By Galen Patterson
A few opening lines of “Moby Dick” read: “Whenever I find myself growing grim about the mouth; whenever it is a damp, drizzly November in my soul; whenever I find myself involuntarily pausing before coffin warehouses, and bringing up the rear of every funeral I meet, and especially whenever my hypos get such an upper hand of me, that it requires a strong moral principle to prevent me from deliberately stepping into the street and methodically knocking people’s hats off – then, I account it high time to get to sea as soon as I can. This is my substitute for pistol and ball.”
Most of us can relate, and those of us that can usually have their rejuvenating location in mind daily. Throughout my travels, I have found few places more interesting than the Navajo Reservation.
The 11-hour drive from Los Angeles County is not as daunting as it may seem. The highways run through deserts, forests, plains, and wide open skies as far as the eye can see. Easy access roads to the Grand Canyon pass by near Flagstaff, AZ and urbanization turns into vast emptiness the closer you get.
Upon reaching Gallup, NM, I turn North of Hwy 491, formerly named Rte. 666, and pass Shiprock, the famous rock formation that stands tall into the sky and resembles a wooden ship with fixed sails in the desert. From there I head East for an hour until I reach Farmington, NM, my easternmost extent for this journey.
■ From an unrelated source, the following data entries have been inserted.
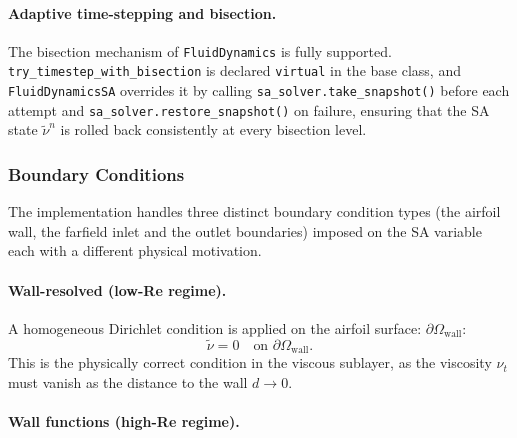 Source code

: \paragraph{Adaptive time-stepping and bisection.}

The bisection mechanism of \texttt{FluidDynamics} is fully supported.\\

\texttt{try\_timestep\_with\_bisection} is declared \texttt{virtual} in the
base class, and \texttt{FluidDynamicsSA} overrides it by calling
\texttt{sa\_solver.take\_snapshot()} before each attempt and
\texttt{sa\_solver.restore\_snapshot()} on failure, ensuring that the SA
state $\tilde{\nu}^n$ is rolled back consistently at every bisection level.

\subsubsection{Boundary Conditions}
\label{sec:02_bc}

The implementation handles three distinct boundary condition types (the airfoil wall, the farfield inlet and the outlet boundaries) imposed on the SA variable each with a different physical motivation.

\paragraph{Wall-resolved (low-Re regime).}
A homogeneous Dirichlet condition is applied on the airfoil surface:
$\partial\Omega_\text{wall}$:
\begin{equation}
  \tilde{\nu} = 0 \quad \text{on } \partial\Omega_\text{wall}.
\end{equation}
This is the physically correct condition in the viscous sublayer, as the viscosity $\nu_t$ must vanish as the distance to the wall $d \to 0$.

\paragraph{Wall functions (high-Re regime).}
The next morning I head West to the base of the Chuska Mountains, a southern branch of the Rocky Mountains, where an old friend calls home.
Lyle Curley lives in the heart of the reservation. Curley, a sort of jack-of-all-trades, makes quality rustic furniture, shepherds a growing flock of sheep, nurtures abandoned dogs, which abound by the hundreds in this area, and makes good use of his skills as a former hunting guide.
On this trip, he takes me to a canyon not far from his traditional 8-sided Hogan-style cabin to look for ancient petroglyphs similar to those he has shown me before. Accompanied by Curley’s apprentice Harris, a 20-something year-old Navajo man and skilled hunter, and alpha-chihuahua, Bootz, we stroll between the mesas, searching for signs of ancient activity.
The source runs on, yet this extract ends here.